◆ Assigned task ◆
Work out how many lines below hold the string "includegraphics" and state only that figure.

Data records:
##############################

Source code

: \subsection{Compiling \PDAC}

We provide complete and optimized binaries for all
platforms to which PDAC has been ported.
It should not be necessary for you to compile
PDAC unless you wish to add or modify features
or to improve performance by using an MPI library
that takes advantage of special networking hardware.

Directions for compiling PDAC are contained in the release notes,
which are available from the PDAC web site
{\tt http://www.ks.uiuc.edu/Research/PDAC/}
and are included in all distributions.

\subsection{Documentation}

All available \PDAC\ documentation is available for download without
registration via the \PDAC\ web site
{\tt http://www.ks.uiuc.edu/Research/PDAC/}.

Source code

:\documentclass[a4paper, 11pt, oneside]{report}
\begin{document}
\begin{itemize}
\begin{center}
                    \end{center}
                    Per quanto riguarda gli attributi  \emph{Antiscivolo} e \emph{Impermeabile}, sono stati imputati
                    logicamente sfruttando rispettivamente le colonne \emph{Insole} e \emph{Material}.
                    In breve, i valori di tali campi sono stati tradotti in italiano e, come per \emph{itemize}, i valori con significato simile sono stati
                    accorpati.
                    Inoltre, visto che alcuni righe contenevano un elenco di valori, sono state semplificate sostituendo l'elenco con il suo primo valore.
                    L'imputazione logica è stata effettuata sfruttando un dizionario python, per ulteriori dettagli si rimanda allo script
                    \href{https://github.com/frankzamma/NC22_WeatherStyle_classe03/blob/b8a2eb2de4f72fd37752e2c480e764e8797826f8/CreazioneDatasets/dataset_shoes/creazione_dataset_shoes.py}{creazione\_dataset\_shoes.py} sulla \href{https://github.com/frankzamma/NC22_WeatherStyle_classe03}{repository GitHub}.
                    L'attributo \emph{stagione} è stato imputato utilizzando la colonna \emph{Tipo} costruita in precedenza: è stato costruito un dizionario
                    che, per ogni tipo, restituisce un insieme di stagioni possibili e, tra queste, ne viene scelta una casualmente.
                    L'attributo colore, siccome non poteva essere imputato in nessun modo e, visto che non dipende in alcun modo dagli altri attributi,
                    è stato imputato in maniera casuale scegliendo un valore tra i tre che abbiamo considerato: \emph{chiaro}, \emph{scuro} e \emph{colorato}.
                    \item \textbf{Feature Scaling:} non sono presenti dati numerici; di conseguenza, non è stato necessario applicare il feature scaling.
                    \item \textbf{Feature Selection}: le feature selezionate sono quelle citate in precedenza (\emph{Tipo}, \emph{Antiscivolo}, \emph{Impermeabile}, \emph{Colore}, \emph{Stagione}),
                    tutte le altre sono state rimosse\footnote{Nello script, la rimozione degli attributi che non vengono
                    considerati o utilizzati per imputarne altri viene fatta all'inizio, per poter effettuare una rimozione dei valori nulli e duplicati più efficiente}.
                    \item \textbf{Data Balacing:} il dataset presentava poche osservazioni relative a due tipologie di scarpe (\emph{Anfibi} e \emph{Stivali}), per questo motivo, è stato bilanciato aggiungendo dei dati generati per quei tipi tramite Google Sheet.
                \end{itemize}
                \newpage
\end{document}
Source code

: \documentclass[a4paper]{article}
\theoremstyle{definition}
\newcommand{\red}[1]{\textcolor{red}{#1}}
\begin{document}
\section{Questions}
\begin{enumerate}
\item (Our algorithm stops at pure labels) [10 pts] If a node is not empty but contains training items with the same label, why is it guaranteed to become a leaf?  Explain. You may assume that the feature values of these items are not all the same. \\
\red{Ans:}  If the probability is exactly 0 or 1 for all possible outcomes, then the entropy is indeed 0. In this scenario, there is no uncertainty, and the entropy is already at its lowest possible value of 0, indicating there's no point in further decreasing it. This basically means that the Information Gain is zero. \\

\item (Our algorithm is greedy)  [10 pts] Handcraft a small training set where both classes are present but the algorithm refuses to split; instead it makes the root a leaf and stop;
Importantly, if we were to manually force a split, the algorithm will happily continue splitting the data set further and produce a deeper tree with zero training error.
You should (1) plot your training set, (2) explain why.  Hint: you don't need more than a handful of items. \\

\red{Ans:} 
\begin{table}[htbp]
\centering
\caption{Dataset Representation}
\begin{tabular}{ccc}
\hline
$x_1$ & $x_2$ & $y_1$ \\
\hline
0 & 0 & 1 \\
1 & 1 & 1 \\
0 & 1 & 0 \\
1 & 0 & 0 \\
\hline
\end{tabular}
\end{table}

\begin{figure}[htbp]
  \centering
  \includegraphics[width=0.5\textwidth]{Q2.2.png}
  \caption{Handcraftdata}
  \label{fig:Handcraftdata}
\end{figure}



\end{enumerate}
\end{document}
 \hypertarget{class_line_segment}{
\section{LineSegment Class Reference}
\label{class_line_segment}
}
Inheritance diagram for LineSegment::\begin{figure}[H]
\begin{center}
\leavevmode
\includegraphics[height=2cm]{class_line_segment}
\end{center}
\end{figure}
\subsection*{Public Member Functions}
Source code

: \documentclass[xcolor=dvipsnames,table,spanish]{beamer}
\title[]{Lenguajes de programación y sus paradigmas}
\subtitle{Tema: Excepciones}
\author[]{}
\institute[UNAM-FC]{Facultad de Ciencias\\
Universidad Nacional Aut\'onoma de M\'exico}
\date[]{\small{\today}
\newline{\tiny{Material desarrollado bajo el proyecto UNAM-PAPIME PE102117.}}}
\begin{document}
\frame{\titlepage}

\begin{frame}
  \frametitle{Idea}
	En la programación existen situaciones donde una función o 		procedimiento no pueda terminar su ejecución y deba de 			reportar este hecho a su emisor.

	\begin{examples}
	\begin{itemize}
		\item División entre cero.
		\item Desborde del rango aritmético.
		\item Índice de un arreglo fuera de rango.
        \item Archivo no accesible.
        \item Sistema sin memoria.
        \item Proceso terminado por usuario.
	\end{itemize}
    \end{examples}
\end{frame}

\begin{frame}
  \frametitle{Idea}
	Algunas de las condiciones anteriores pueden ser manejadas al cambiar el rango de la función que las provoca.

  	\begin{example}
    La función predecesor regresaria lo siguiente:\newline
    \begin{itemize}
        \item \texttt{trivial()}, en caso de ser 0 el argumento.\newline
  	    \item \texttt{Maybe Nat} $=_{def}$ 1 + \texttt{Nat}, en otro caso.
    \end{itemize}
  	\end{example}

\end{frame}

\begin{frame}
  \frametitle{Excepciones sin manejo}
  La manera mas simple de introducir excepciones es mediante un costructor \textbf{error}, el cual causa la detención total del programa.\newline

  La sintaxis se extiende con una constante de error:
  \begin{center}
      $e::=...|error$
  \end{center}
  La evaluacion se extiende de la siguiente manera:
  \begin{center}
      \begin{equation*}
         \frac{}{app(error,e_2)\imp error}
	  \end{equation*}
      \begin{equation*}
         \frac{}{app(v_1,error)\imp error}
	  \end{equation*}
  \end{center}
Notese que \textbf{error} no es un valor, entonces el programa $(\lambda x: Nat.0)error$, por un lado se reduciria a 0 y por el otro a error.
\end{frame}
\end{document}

##############################

◆ Task answer ◆
2